|Google Images indexing - how do these guys get so many?|
Just reading an article on a photo business news site and they're discussing Google Images with several of the stock photo agencies.
One company has over 56,000 images indexed. Another has over 2.8 million.
I used to have over 4000 original <high-profile niche> photos indexed and that dropped to about 430 after the big Google Images massacre in Summer '06.
Since then we've added about another 2000 photos. Would love to know how to get the numbers back up.
[edited by: Robert_Charlton at 10:41 pm (utc) on July 23, 2008]
[edit reason] removed specifics [/edit]
So would a lot of members here, as you can see through a Site Search [webmasterworld.com]. Google Images is a pretty mysterious service.
What kinds of things have you studied about the successful sites? Are their backlinks stronger, or more varied, or pointing to more deeper pages? Is there something in common with the site structure?
It would help a lot of people if we could discuss this in more detail without actually naming the specific websites.
Well, one thing about the stock photo sites is that their photo descriptions are varied and quite specific:
Man buying widget
Woman fixing widget in Texas field
Chinese students studying widgets
All the sorts of things that people making brochures about widgets are looking for.
In some categories there are only so many ways to skin a cat. An example I've used here before:
Tedster at the Webmasterworld ceremony. If I'm taking several photos (say hundreds of this prestigious event) there's some duplication in titles.
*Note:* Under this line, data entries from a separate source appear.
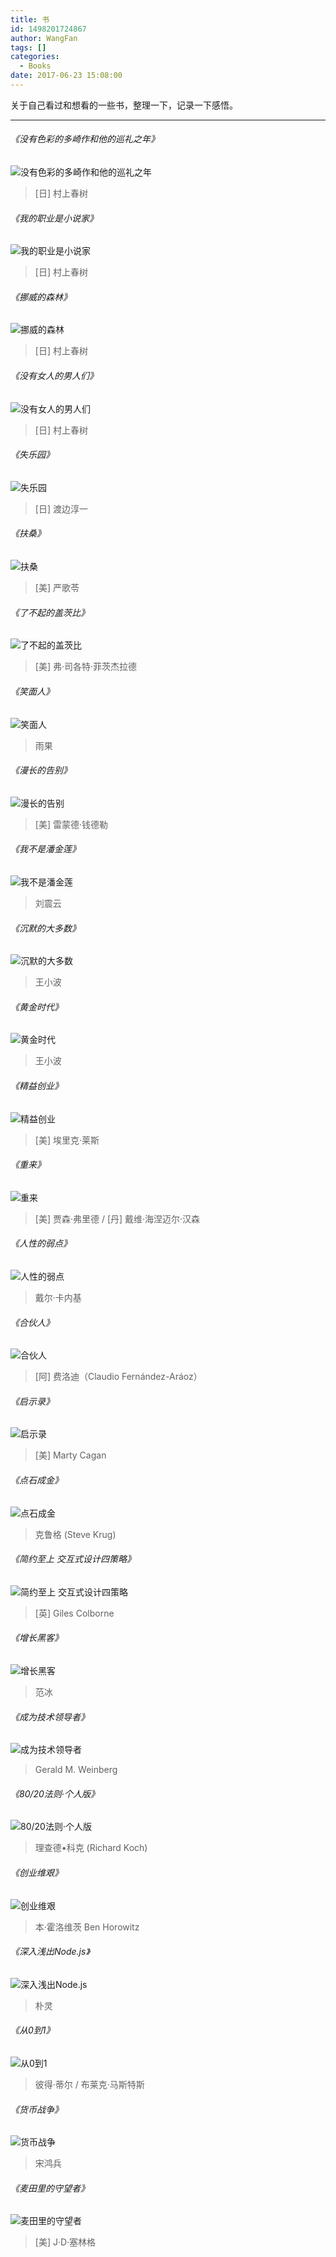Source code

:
```yaml
---
title: 书
id: 1498201724867
author: WangFan
tags: []
categories:
  - Books
date: 2017-06-23 15:08:00
---
```

关于自己看过和想看的一些书，整理一下，记录一下感悟。
<!--more-->
 
---
###### 《没有色彩的多崎作和他的巡礼之年》
![没有色彩的多崎作和他的巡礼之年](/snaps/pasted-1498202017573.png)
>[日] 村上春树 

###### 《我的职业是小说家》
![我的职业是小说家](/snaps/pasted-1498208204169.png)
>[日] 村上春树 

###### 《挪威的森林》
![挪威的森林](/snaps/pasted-1498208054466.png)
>[日] 村上春树 

###### 《没有女人的男人们》
![没有女人的男人们](/snaps/pasted-1498208120006.png)
>[日] 村上春树 

###### 《失乐园》
![失乐园](/snaps/pasted-1498202159688.png)
>[日] 渡边淳一

###### 《扶桑》
![扶桑](/snaps/pasted-1498206764363.png)
>[美] 严歌苓

###### 《了不起的盖茨比》
![了不起的盖茨比](/snaps/pasted-1498206871469.png)
>[美] 弗·司各特·菲茨杰拉德 

###### 《笑面人》
![笑面人](/snaps/pasted-1498206948433.png)
> 雨果 

###### 《漫长的告别》
![漫长的告别](/snaps/pasted-1498207018253.png)
> [美] 雷蒙德·钱德勒 

###### 《我不是潘金莲》
![我不是潘金莲](/snaps/pasted-1498208313447.png)
> 刘震云 

###### 《沉默的大多数》
![沉默的大多数](/snaps/pasted-1498209282493.png)
> 王小波 

###### 《黄金时代》
![黄金时代](/snaps/pasted-1498209301471.png)
> 王小波 

###### 《精益创业》
![精益创业](/snaps/pasted-1498208692706.png)
>  [美] 埃里克·莱斯 
 
###### 《重来》
![重来](/snaps/pasted-1498208731787.png)
> [美] 贾森·弗里德 / [丹] 戴维·海涅迈尔·汉森 

###### 《人性的弱点》
![人性的弱点](/snaps/pasted-1498208766971.png)
> 戴尔·卡内基 

###### 《合伙人》
![合伙人](/snaps/pasted-1498208791667.png)
> [阿] 费洛迪（Claudio Fernández-Aráoz） 

###### 《启示录》
![启示录](/snaps/pasted-1498208813223.png)
>  [美] Marty Cagan 
 
###### 《点石成金》
![点石成金](/snaps/pasted-1498208838134.png)
> 克鲁格 (Steve Krug) 

###### 《简约至上 交互式设计四策略》
![简约至上 交互式设计四策略](/snaps/pasted-1498208863697.png)
> [英] Giles Colborne 

###### 《增长黑客》
![增长黑客](/snaps/pasted-1498209124020.png)
> 范冰 

###### 《成为技术领导者》
![成为技术领导者](/snaps/pasted-1498208887149.png)
> Gerald M. Weinberg 

###### 《80/20法则·个人版》
![80/20法则·个人版](/snaps/pasted-1498208925579.png)
> 理查德•科克 (Richard Koch) 

###### 《创业维艰》
![创业维艰](/snaps/pasted-1498208944304.png)
> 本·霍洛维茨 Ben Horowitz 

###### 《深入浅出Node.js》
![深入浅出Node.js](/snaps/pasted-1498208967525.png)
> 朴灵 

###### 《从0到1》
![从0到1](/snaps/pasted-1498208995022.png)
> 彼得·蒂尔 / 布莱克·马斯特斯 

###### 《货币战争》
![货币战争](/snaps/pasted-1498209019682.png)
> 宋鸿兵 

###### 《麦田里的守望者》
![麦田里的守望者](/snaps/pasted-1498209045281.png)
>  [美] J·D·塞林格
Tedster at the Webmasterworld ceremony
ianevans at the Webmasterworld ceremony
Robert Charlton at the Webmasterworld ceremony
Only one or two words difference. Now, if I was trying to sell stock I might try titling the photo:
Tedster in powder blue tuxedo at webmasterworld ceremony.
Again though, it's a difference in timing. A stock photo company is all about finding a picture of a woman in red eating an ice cream in Houston. So they have editors whose only job is to tag the hair, the hair length, the dress, the dress colour, designer, style, the watch...
As you can see, a news site like mine doesn't have the time to spend on that much tagging.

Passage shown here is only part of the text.